The vote was 3-2, with Mayor Becky Campo, Councilwoman Annette Smith and Councilman Dominic Farinha in favor and Councilman Sam Cuellar and Councilwoman Dejeune Shelton opposed — but that should have been announced at the meeting. The council added information about the vote to the minutes at its next meeting, but that was more than a week after the fact.

The violations ultimately did not change the outcome of the meeting. But they point to a general disregard for the rights of the people the council was elected to serve, and we’d be remiss not to bring that up.

We’ve seen the same problems with the Del Puerto Health Care District’s board of directors, who we feel met improperly in closed session earlier this year to discuss the health center’s move to the Keystone Pacific Business Park and did not adequately notice the ongoing discussion on the agendas of multiple meetings, never allowing a proper period of public comment on the move.

Like any law, the Brown Act can be interpreted in different ways, and there’s not always court precedent to guide its use.

It would behoove the City Council and all other government bodies in this city to err on the side of openness, rather than looking for ways to keep their discussions private and shut out the residents they serve.
comments (1)
« ptownmessenger wrote on Thursday, Nov 05 at 07:04 AM »
Ahhhh Finaly a breath of Fresh Air! The Folks at the Patterson IrriTator have been talking about the city's disregard of the Brown Act for a few months! I am glad to see that the irrigator is now on the same page!

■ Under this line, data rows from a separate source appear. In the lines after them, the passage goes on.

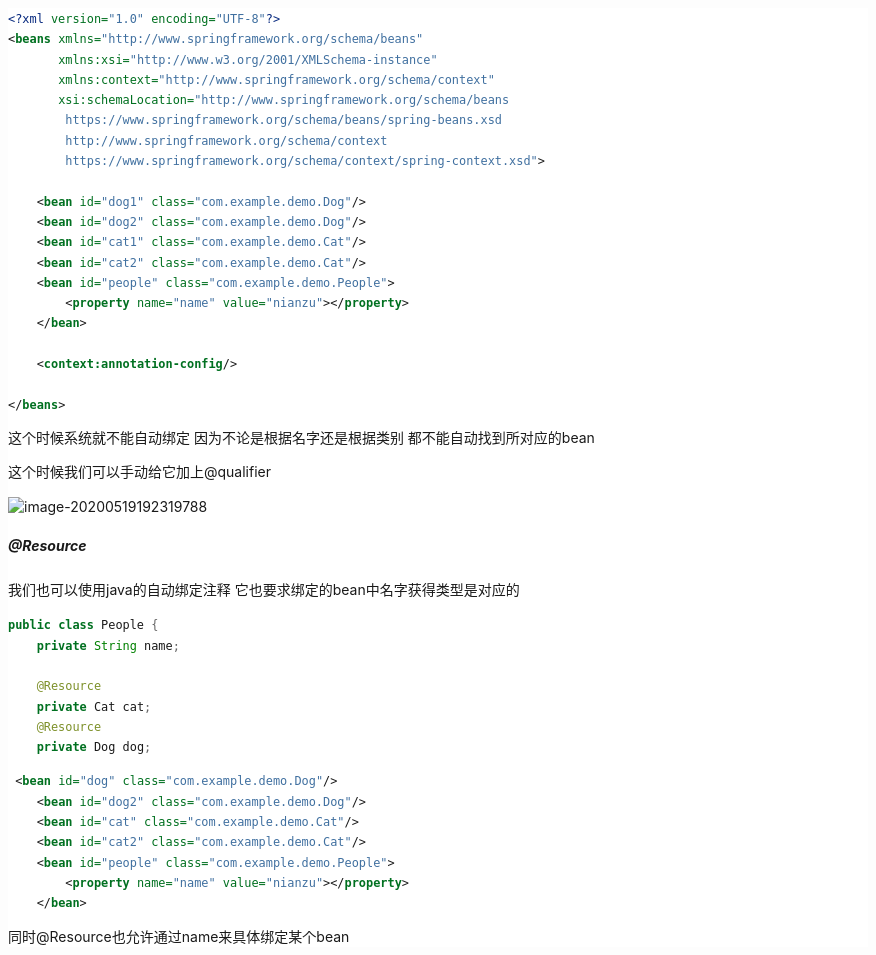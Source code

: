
 ```xml
<?xml version="1.0" encoding="UTF-8"?>
<beans xmlns="http://www.springframework.org/schema/beans"
       xmlns:xsi="http://www.w3.org/2001/XMLSchema-instance"
       xmlns:context="http://www.springframework.org/schema/context"
       xsi:schemaLocation="http://www.springframework.org/schema/beans
        https://www.springframework.org/schema/beans/spring-beans.xsd
        http://www.springframework.org/schema/context
        https://www.springframework.org/schema/context/spring-context.xsd">

    <bean id="dog1" class="com.example.demo.Dog"/>
    <bean id="dog2" class="com.example.demo.Dog"/>
    <bean id="cat1" class="com.example.demo.Cat"/>
    <bean id="cat2" class="com.example.demo.Cat"/>
    <bean id="people" class="com.example.demo.People">
        <property name="name" value="nianzu"></property>
    </bean>

    <context:annotation-config/>

</beans>
```

这个时候系统就不能自动绑定 因为不论是根据名字还是根据类别  都不能自动找到所对应的bean

这个时候我们可以手动给它加上@qualifier

![image-20200519192319788](C:\Users\59584\AppData\Roaming\Typora\typora-user-images\image-20200519192319788.png)



##### @Resource

我们也可以使用java的自动绑定注释  它也要求绑定的bean中名字获得类型是对应的

```java
public class People {
    private String name;

    @Resource
    private Cat cat;
    @Resource
    private Dog dog;
```

```xml
 <bean id="dog" class="com.example.demo.Dog"/>
    <bean id="dog2" class="com.example.demo.Dog"/>
    <bean id="cat" class="com.example.demo.Cat"/>
    <bean id="cat2" class="com.example.demo.Cat"/>
    <bean id="people" class="com.example.demo.People">
        <property name="name" value="nianzu"></property>
    </bean>
```

同时@Resource也允许通过name来具体绑定某个bean
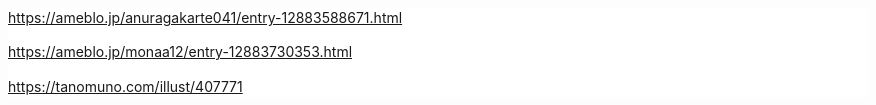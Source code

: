 <a href=https://ameblo.jp/anuragakarte041/entry-12883588671.html>https://ameblo.jp/anuragakarte041/entry-12883588671.html</a>

<a href=https://ameblo.jp/monaa12/entry-12883730353.html>https://ameblo.jp/monaa12/entry-12883730353.html</a>

<a href=https://tanomuno.com/illust/407771>https://tanomuno.com/illust/407771</a>
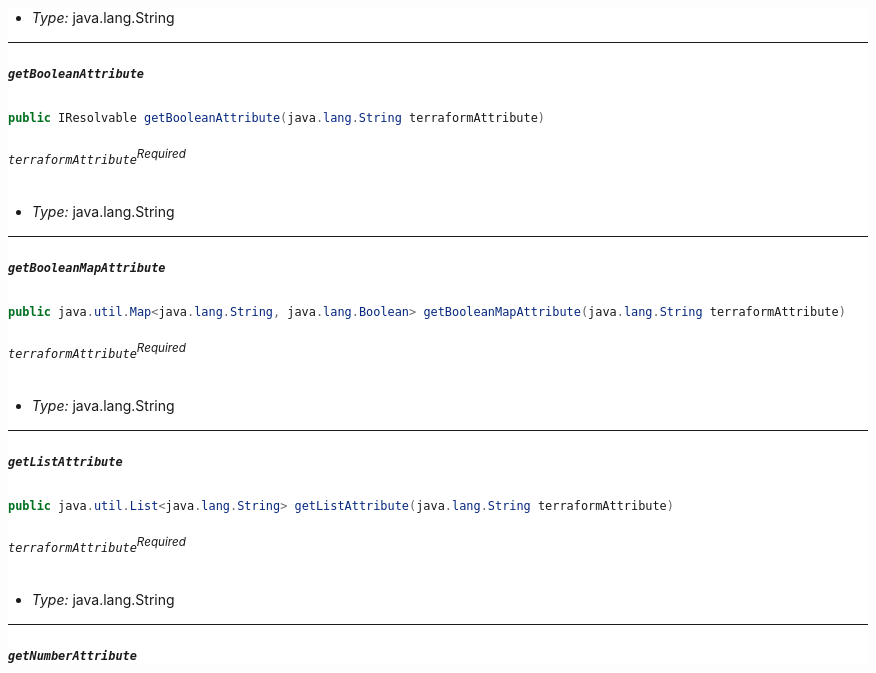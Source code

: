 - *Type:* java.lang.String

---

##### `getBooleanAttribute` <a name="getBooleanAttribute" id="rhizo-co-terraform-provider-oci.admRemediationRecipe.AdmRemediationRecipe.getBooleanAttribute"></a>

```java
public IResolvable getBooleanAttribute(java.lang.String terraformAttribute)
```

###### `terraformAttribute`<sup>Required</sup> <a name="terraformAttribute" id="rhizo-co-terraform-provider-oci.admRemediationRecipe.AdmRemediationRecipe.getBooleanAttribute.parameter.terraformAttribute"></a>

- *Type:* java.lang.String

---

##### `getBooleanMapAttribute` <a name="getBooleanMapAttribute" id="rhizo-co-terraform-provider-oci.admRemediationRecipe.AdmRemediationRecipe.getBooleanMapAttribute"></a>

```java
public java.util.Map<java.lang.String, java.lang.Boolean> getBooleanMapAttribute(java.lang.String terraformAttribute)
```

###### `terraformAttribute`<sup>Required</sup> <a name="terraformAttribute" id="rhizo-co-terraform-provider-oci.admRemediationRecipe.AdmRemediationRecipe.getBooleanMapAttribute.parameter.terraformAttribute"></a>

- *Type:* java.lang.String

---

##### `getListAttribute` <a name="getListAttribute" id="rhizo-co-terraform-provider-oci.admRemediationRecipe.AdmRemediationRecipe.getListAttribute"></a>

```java
public java.util.List<java.lang.String> getListAttribute(java.lang.String terraformAttribute)
```

###### `terraformAttribute`<sup>Required</sup> <a name="terraformAttribute" id="rhizo-co-terraform-provider-oci.admRemediationRecipe.AdmRemediationRecipe.getListAttribute.parameter.terraformAttribute"></a>

- *Type:* java.lang.String

---

##### `getNumberAttribute` <a name="getNumberAttribute" id="rhizo-co-terraform-provider-oci.admRemediationRecipe.AdmRemediationRecipe.getNumberAttribute"></a>
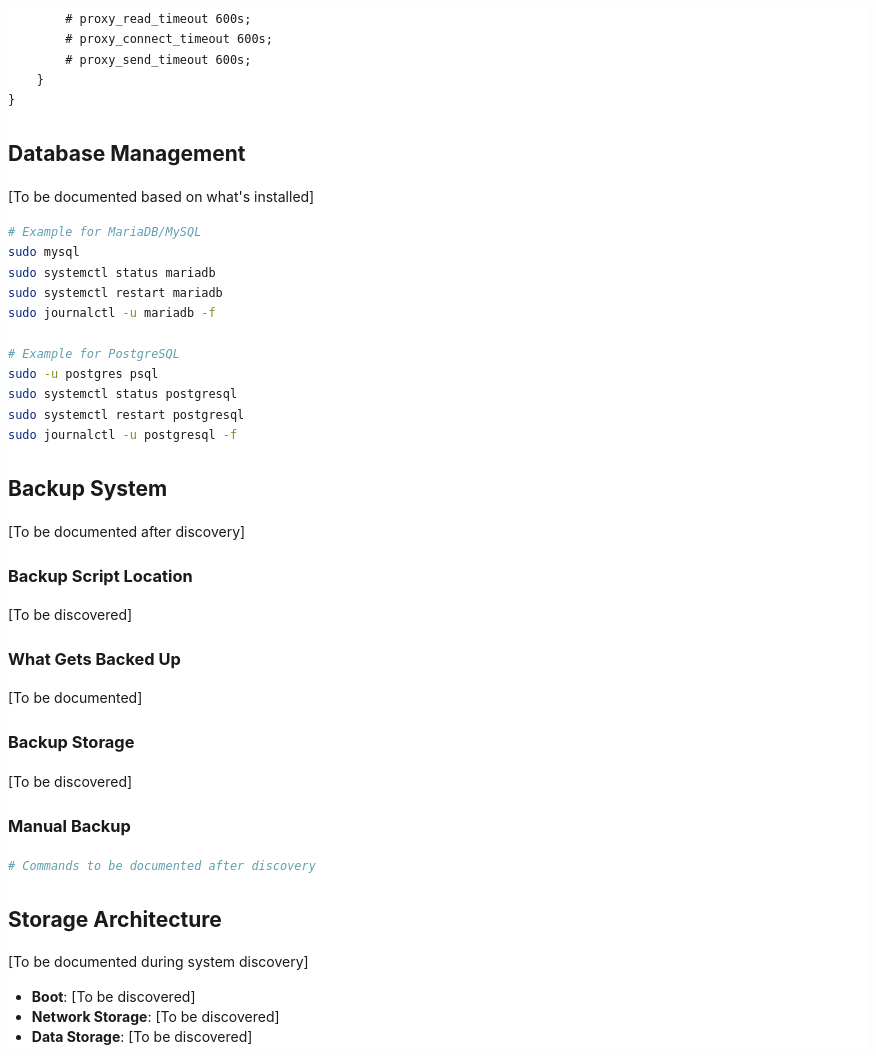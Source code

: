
 ```nginx
        # proxy_read_timeout 600s;
        # proxy_connect_timeout 600s;
        # proxy_send_timeout 600s;
    }
}
```

## Database Management

[To be documented based on what's installed]

```bash
# Example for MariaDB/MySQL
sudo mysql
sudo systemctl status mariadb
sudo systemctl restart mariadb
sudo journalctl -u mariadb -f

# Example for PostgreSQL
sudo -u postgres psql
sudo systemctl status postgresql
sudo systemctl restart postgresql
sudo journalctl -u postgresql -f
```

## Backup System

[To be documented after discovery]

### Backup Script Location
[To be discovered]

### What Gets Backed Up
[To be documented]

### Backup Storage
[To be discovered]

### Manual Backup
```bash
# Commands to be documented after discovery
```

## Storage Architecture

[To be documented during system discovery]

- **Boot**: [To be discovered]
- **Network Storage**: [To be discovered]
- **Data Storage**: [To be discovered]
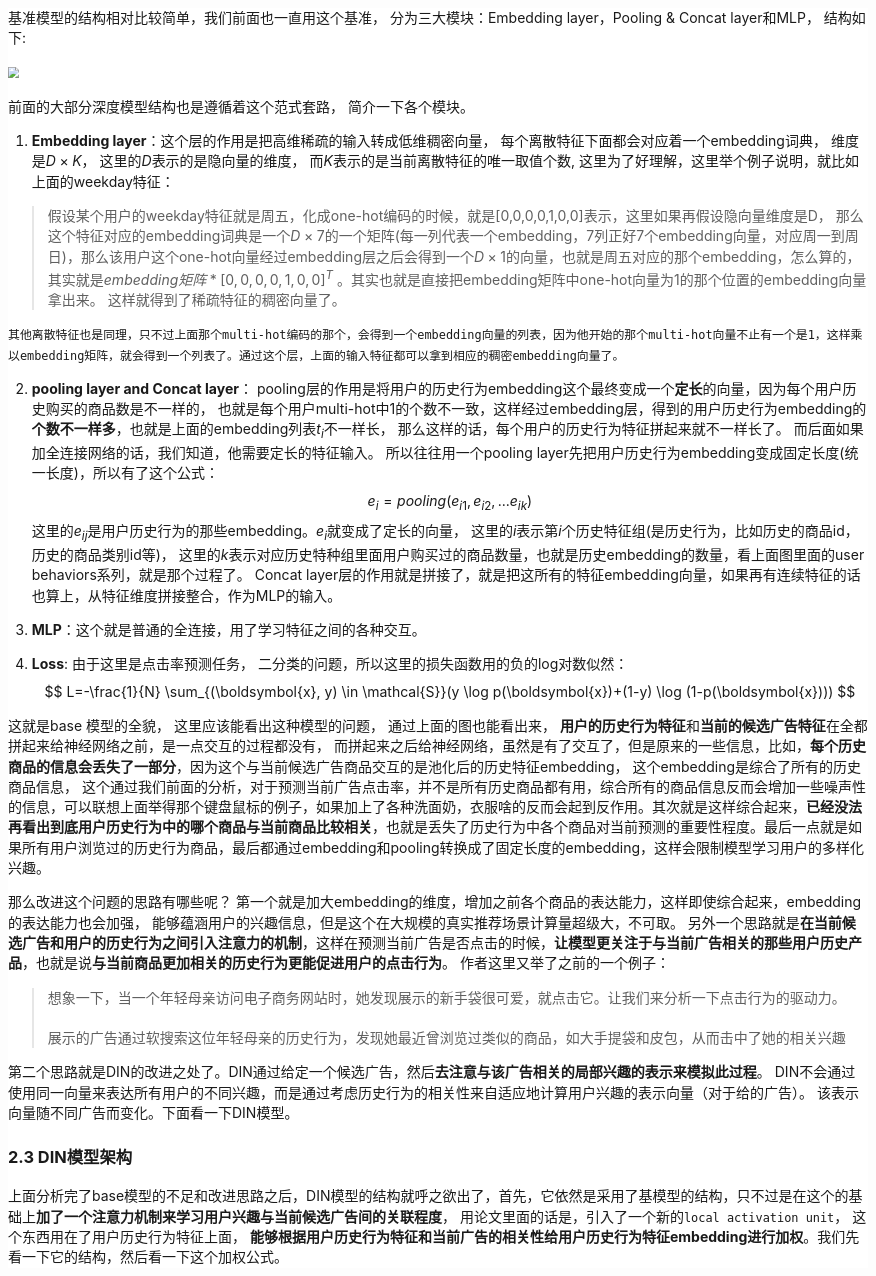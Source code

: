 基准模型的结构相对比较简单，我们前面也一直用这个基准， 分为三大模块：Embedding layer，Pooling & Concat layer和MLP， 结构如下:

<img src="http://ryluo.oss-cn-chengdu.aliyuncs.com/图片3.png" style="zoom:67%;" />


前面的大部分深度模型结构也是遵循着这个范式套路， 简介一下各个模块。

1. **Embedding layer**：这个层的作用是把高维稀疏的输入转成低维稠密向量， 每个离散特征下面都会对应着一个embedding词典， 维度是$D\times K$， 这里的$D$表示的是隐向量的维度， 而$K$表示的是当前离散特征的唯一取值个数,  这里为了好理解，这里举个例子说明，就比如上面的weekday特征：
	
>  假设某个用户的weekday特征就是周五，化成one-hot编码的时候，就是[0,0,0,0,1,0,0]表示，这里如果再假设隐向量维度是D， 那么这个特征对应的embedding词典是一个$D\times7$的一个矩阵(每一列代表一个embedding，7列正好7个embedding向量，对应周一到周日)，那么该用户这个one-hot向量经过embedding层之后会得到一个$D\times1$的向量，也就是周五对应的那个embedding，怎么算的，其实就是$embedding矩阵* [0,0,0,0,1,0,0]^T$ 。其实也就是直接把embedding矩阵中one-hot向量为1的那个位置的embedding向量拿出来。 这样就得到了稀疏特征的稠密向量了。

	其他离散特征也是同理，只不过上面那个multi-hot编码的那个，会得到一个embedding向量的列表，因为他开始的那个multi-hot向量不止有一个是1，这样乘以embedding矩阵，就会得到一个列表了。通过这个层，上面的输入特征都可以拿到相应的稠密embedding向量了。

2. **pooling layer and Concat layer**： pooling层的作用是将用户的历史行为embedding这个最终变成一个**定长**的向量，因为每个用户历史购买的商品数是不一样的， 也就是每个用户multi-hot中1的个数不一致，这样经过embedding层，得到的用户历史行为embedding的**个数不一样多**，也就是上面的embedding列表$t_i$不一样长， 那么这样的话，每个用户的历史行为特征拼起来就不一样长了。 而后面如果加全连接网络的话，我们知道，他需要定长的特征输入。 所以往往用一个pooling layer先把用户历史行为embedding变成固定长度(统一长度)，所以有了这个公式：
$$
  e_i=pooling(e_{i1}, e_{i2}, ...e_{ik})
$$
  这里的$e_{ij}$是用户历史行为的那些embedding。$e_i$就变成了定长的向量， 这里的$i$表示第$i$个历史特征组(是历史行为，比如历史的商品id，历史的商品类别id等)， 这里的$k$表示对应历史特种组里面用户购买过的商品数量，也就是历史embedding的数量，看上面图里面的user behaviors系列，就是那个过程了。 Concat layer层的作用就是拼接了，就是把这所有的特征embedding向量，如果再有连续特征的话也算上，从特征维度拼接整合，作为MLP的输入。

3. **MLP**：这个就是普通的全连接，用了学习特征之间的各种交互。

4. **Loss**: 由于这里是点击率预测任务， 二分类的问题，所以这里的损失函数用的负的log对数似然：
$$
L=-\frac{1}{N} \sum_{(\boldsymbol{x}, y) \in \mathcal{S}}(y \log p(\boldsymbol{x})+(1-y) \log (1-p(\boldsymbol{x})))
$$

这就是base 模型的全貌， 这里应该能看出这种模型的问题， 通过上面的图也能看出来， **用户的历史行为特征**和**当前的候选广告特征**在全都拼起来给神经网络之前，是一点交互的过程都没有， 而拼起来之后给神经网络，虽然是有了交互了，但是原来的一些信息，比如，**每个历史商品的信息会丢失了一部分**，因为这个与当前候选广告商品交互的是池化后的历史特征embedding， 这个embedding是综合了所有的历史商品信息， 这个通过我们前面的分析，对于预测当前广告点击率，并不是所有历史商品都有用，综合所有的商品信息反而会增加一些噪声性的信息，可以联想上面举得那个键盘鼠标的例子，如果加上了各种洗面奶，衣服啥的反而会起到反作用。其次就是这样综合起来，**已经没法再看出到底用户历史行为中的哪个商品与当前商品比较相关**，也就是丢失了历史行为中各个商品对当前预测的重要性程度。最后一点就是如果所有用户浏览过的历史行为商品，最后都通过embedding和pooling转换成了固定长度的embedding，这样会限制模型学习用户的多样化兴趣。

那么改进这个问题的思路有哪些呢？  第一个就是加大embedding的维度，增加之前各个商品的表达能力，这样即使综合起来，embedding的表达能力也会加强， 能够蕴涵用户的兴趣信息，但是这个在大规模的真实推荐场景计算量超级大，不可取。 另外一个思路就是**在当前候选广告和用户的历史行为之间引入注意力的机制**，这样在预测当前广告是否点击的时候，**让模型更关注于与当前广告相关的那些用户历史产品**，也就是说**与当前商品更加相关的历史行为更能促进用户的点击行为**。 作者这里又举了之前的一个例子：
> 想象一下，当一个年轻母亲访问电子商务网站时，她发现展示的新手袋很可爱，就点击它。让我们来分析一下点击行为的驱动力。<br><br>展示的广告通过软搜索这位年轻母亲的历史行为，发现她最近曾浏览过类似的商品，如大手提袋和皮包，从而击中了她的相关兴趣


第二个思路就是DIN的改进之处了。DIN通过给定一个候选广告，然后**去注意与该广告相关的局部兴趣的表示来模拟此过程**。 DIN不会通过使用同一向量来表达所有用户的不同兴趣，而是通过考虑历史行为的相关性来自适应地计算用户兴趣的表示向量（对于给的广告）。 该表示向量随不同广告而变化。下面看一下DIN模型。

### 2.3 DIN模型架构

上面分析完了base模型的不足和改进思路之后，DIN模型的结构就呼之欲出了，首先，它依然是采用了基模型的结构，只不过是在这个的基础上**加了一个注意力机制来学习用户兴趣与当前候选广告间的关联程度**， 用论文里面的话是，引入了一个新的`local activation unit`， 这个东西用在了用户历史行为特征上面， **能够根据用户历史行为特征和当前广告的相关性给用户历史行为特征embedding进行加权**。我们先看一下它的结构，然后看一下这个加权公式。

The violations do not stop with just that meeting! Take a look at the planning commisssion meetings! The Brown Act states that any member of a commission and/or council who has a conflict of interest with any item of the agenda must remove themselves for the entire item..

With that said Ron West who we know has been working with not only our Mayor, but with landowners who's land is being part of the expanded general plan, clearly has a conflict of interest. The way the agenda's have been set up with the Planning Commission list general plan updates as One Item! Meaning Ron West must excuse himself from the entire Item..

Ron West has only been excusing himself from discussions where the people's land he has worked with is discussed, not the entire discussion!

Keep Up The Good Work irrigator! Help this community keep our elected officials honest and accountable! Laws like the Brown Act were put in place to keep elected officials honest!

Lets not allow our City Attorney to tell us what the law says, he cant even truthfully tell the people of this city what an initiative is about!